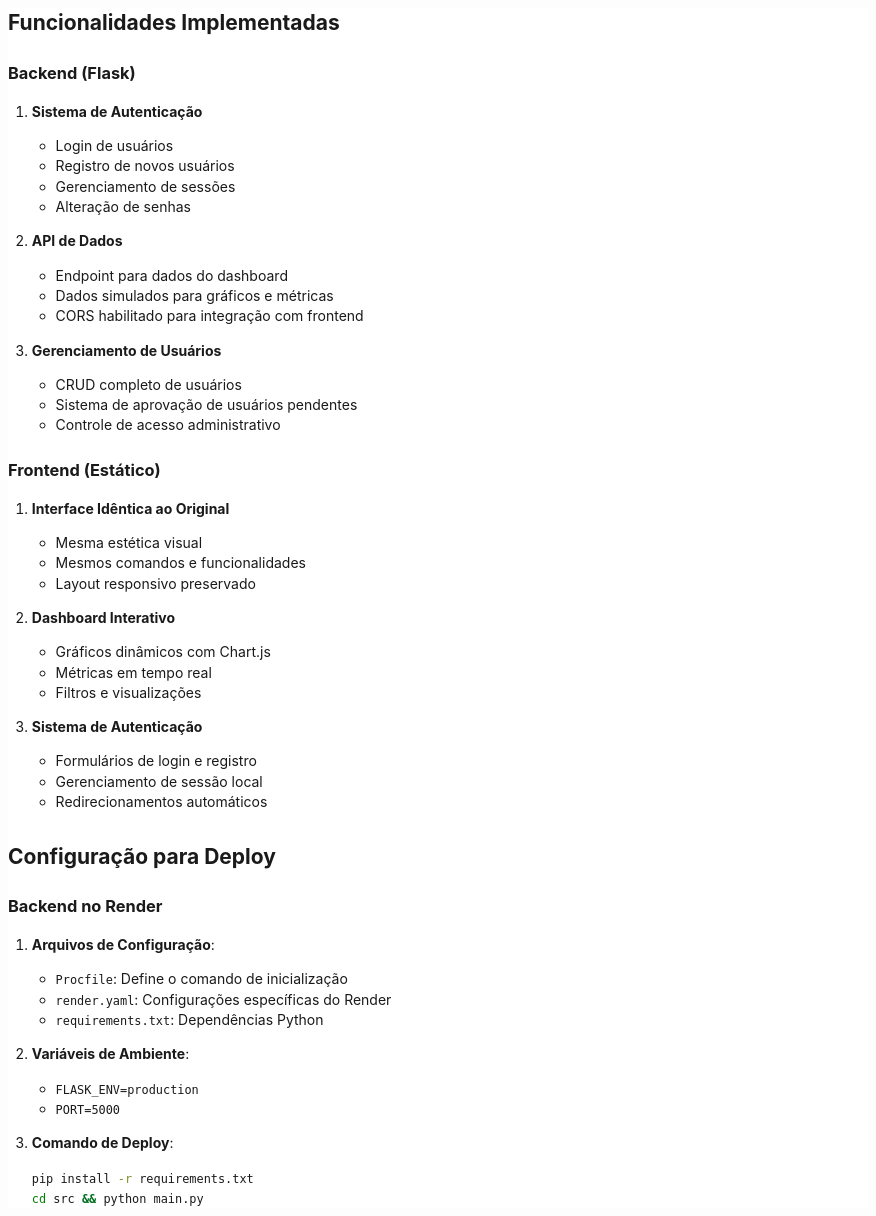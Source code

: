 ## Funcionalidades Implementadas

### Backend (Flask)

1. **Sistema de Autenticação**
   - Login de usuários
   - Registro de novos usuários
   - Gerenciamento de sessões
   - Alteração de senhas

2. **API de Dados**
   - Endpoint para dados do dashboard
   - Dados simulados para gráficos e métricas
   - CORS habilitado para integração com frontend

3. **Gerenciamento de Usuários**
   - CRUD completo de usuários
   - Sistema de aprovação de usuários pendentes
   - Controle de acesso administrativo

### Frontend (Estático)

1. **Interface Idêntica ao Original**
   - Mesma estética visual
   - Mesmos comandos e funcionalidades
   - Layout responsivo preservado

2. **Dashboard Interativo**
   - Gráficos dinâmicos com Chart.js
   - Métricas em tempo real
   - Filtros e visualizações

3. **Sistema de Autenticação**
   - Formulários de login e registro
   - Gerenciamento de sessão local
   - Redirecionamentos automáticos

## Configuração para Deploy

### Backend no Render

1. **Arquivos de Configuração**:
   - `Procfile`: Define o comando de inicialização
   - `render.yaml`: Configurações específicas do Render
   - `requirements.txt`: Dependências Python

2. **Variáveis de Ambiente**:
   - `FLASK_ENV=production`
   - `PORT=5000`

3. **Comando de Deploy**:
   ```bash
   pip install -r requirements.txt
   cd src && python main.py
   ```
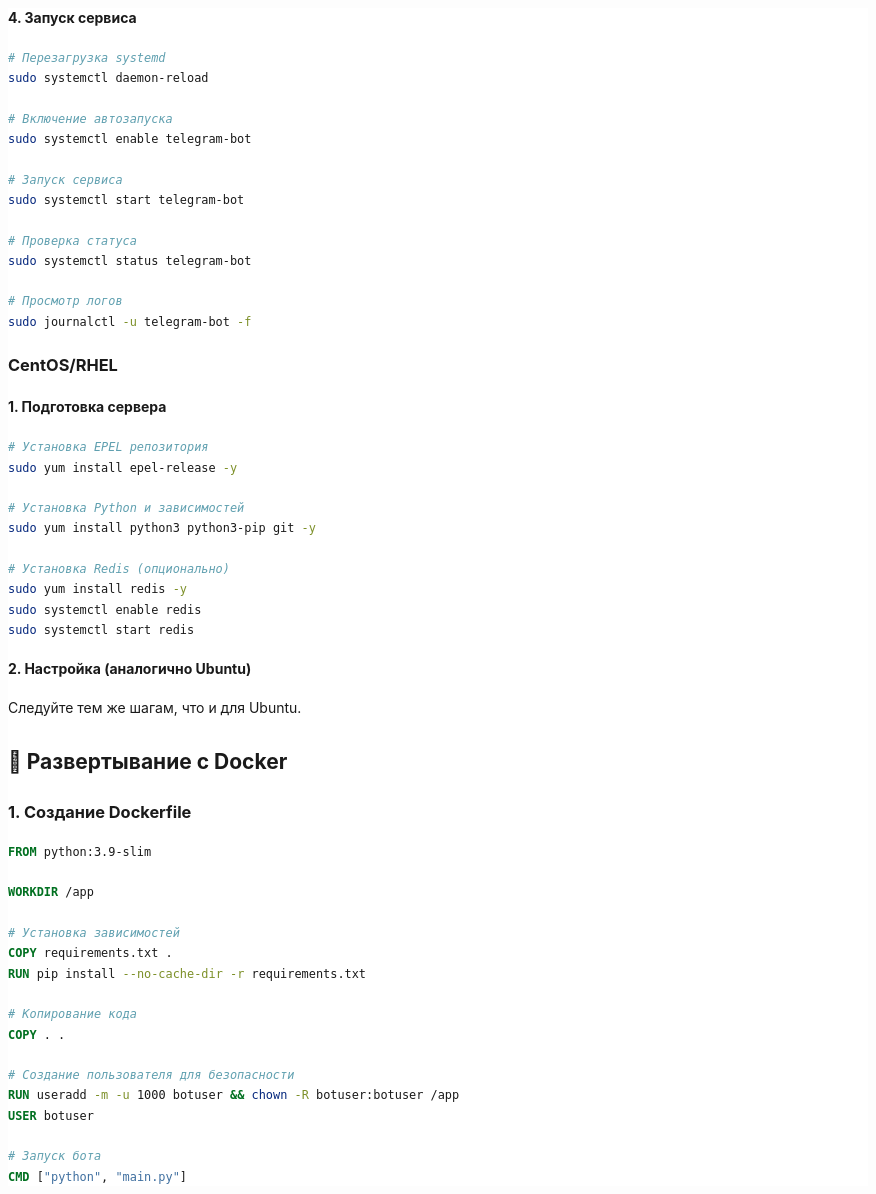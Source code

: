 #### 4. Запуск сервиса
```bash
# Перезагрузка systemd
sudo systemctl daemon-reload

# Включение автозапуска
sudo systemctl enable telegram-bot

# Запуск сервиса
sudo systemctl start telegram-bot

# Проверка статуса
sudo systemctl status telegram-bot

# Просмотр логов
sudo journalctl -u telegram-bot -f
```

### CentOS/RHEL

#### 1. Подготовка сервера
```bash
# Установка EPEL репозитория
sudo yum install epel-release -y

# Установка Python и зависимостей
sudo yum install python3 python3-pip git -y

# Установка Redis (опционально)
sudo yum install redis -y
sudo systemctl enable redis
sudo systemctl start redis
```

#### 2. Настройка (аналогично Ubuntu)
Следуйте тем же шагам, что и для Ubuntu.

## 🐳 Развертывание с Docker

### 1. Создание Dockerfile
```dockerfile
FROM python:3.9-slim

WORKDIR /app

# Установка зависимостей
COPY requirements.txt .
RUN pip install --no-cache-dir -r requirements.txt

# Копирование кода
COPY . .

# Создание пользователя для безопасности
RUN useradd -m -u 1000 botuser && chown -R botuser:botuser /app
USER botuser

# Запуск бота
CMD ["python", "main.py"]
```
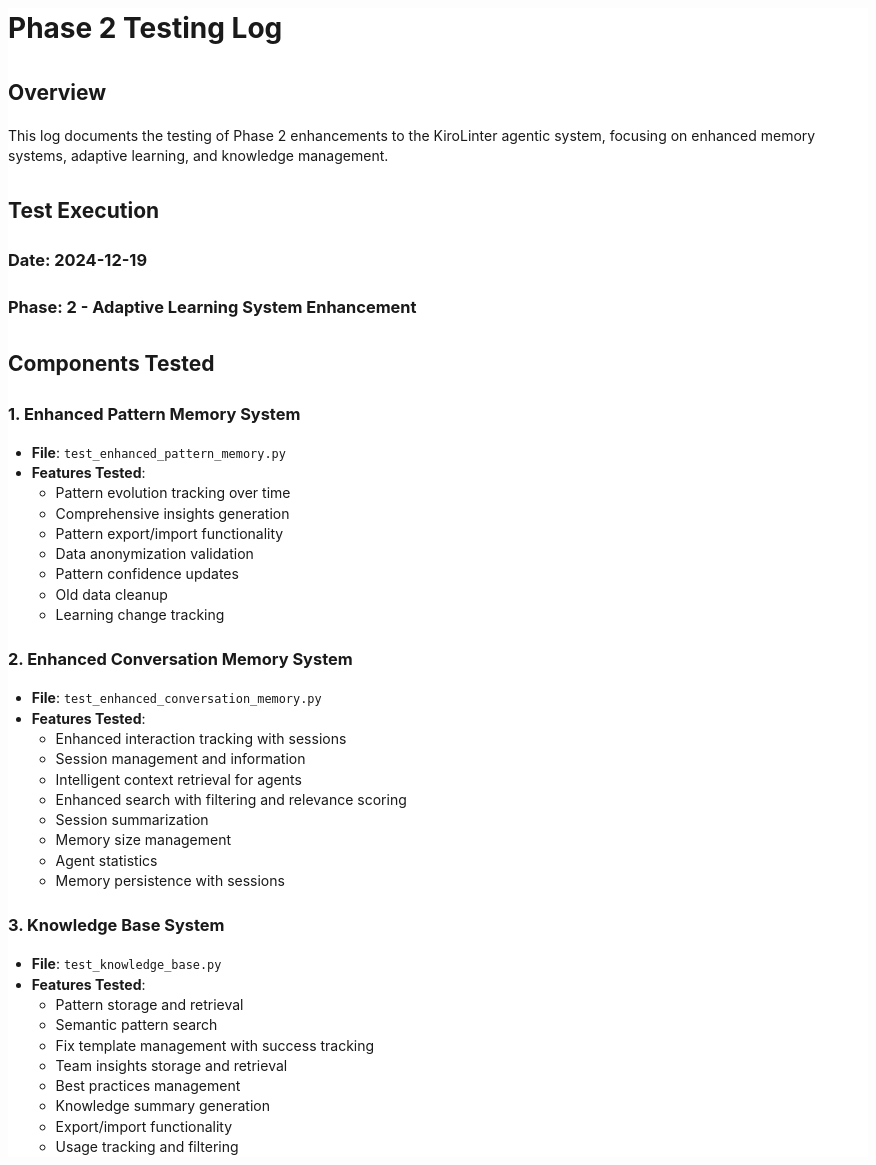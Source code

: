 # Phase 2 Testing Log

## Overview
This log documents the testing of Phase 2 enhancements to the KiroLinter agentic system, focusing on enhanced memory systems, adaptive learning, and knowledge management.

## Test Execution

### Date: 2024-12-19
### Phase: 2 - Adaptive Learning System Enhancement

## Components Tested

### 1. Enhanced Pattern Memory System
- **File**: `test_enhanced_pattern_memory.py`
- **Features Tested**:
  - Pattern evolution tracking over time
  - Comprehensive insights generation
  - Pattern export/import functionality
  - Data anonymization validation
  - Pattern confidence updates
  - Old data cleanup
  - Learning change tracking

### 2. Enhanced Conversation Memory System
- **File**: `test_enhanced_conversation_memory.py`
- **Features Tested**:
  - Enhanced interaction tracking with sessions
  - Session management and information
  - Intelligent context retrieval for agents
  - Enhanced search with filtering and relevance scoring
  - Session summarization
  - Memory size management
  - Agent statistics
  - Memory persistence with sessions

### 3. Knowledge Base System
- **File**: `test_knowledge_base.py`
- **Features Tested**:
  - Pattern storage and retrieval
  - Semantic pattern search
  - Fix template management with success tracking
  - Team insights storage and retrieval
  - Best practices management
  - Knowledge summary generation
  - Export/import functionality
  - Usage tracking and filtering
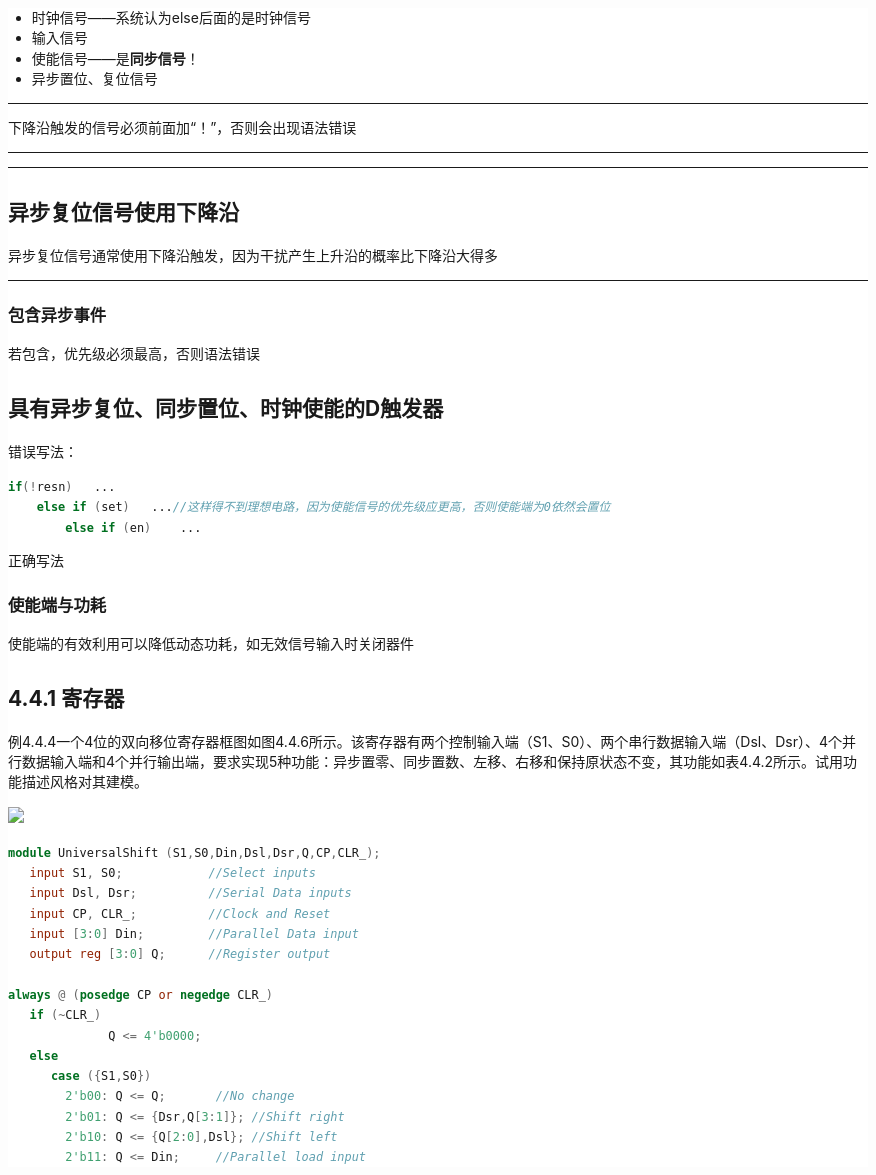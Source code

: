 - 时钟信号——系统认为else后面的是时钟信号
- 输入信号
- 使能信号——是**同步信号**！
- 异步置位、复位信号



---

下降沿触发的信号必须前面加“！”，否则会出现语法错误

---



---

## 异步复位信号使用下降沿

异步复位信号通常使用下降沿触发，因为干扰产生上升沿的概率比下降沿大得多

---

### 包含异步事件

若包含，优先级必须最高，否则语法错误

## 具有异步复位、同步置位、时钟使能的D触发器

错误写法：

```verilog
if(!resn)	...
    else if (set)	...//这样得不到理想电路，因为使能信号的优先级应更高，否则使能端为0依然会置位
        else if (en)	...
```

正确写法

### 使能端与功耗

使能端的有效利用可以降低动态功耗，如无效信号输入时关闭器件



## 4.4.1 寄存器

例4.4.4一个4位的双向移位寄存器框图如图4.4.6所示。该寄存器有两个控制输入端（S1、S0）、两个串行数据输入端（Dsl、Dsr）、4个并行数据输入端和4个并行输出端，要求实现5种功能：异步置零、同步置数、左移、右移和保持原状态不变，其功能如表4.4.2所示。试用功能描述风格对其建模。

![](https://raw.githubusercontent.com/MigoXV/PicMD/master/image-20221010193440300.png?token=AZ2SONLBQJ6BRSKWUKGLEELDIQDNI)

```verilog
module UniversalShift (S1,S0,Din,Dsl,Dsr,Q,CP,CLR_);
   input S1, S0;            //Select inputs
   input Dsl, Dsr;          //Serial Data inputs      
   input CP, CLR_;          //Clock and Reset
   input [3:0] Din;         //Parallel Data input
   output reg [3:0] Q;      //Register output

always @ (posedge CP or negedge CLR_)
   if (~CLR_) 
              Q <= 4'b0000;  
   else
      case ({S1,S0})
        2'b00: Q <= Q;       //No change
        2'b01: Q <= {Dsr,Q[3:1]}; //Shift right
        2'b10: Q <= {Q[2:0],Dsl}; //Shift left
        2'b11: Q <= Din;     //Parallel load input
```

Your assignment.
Tally up the lines above in which "Parallel" occurs. Give the result as a bare number.

Answer to the problem.
2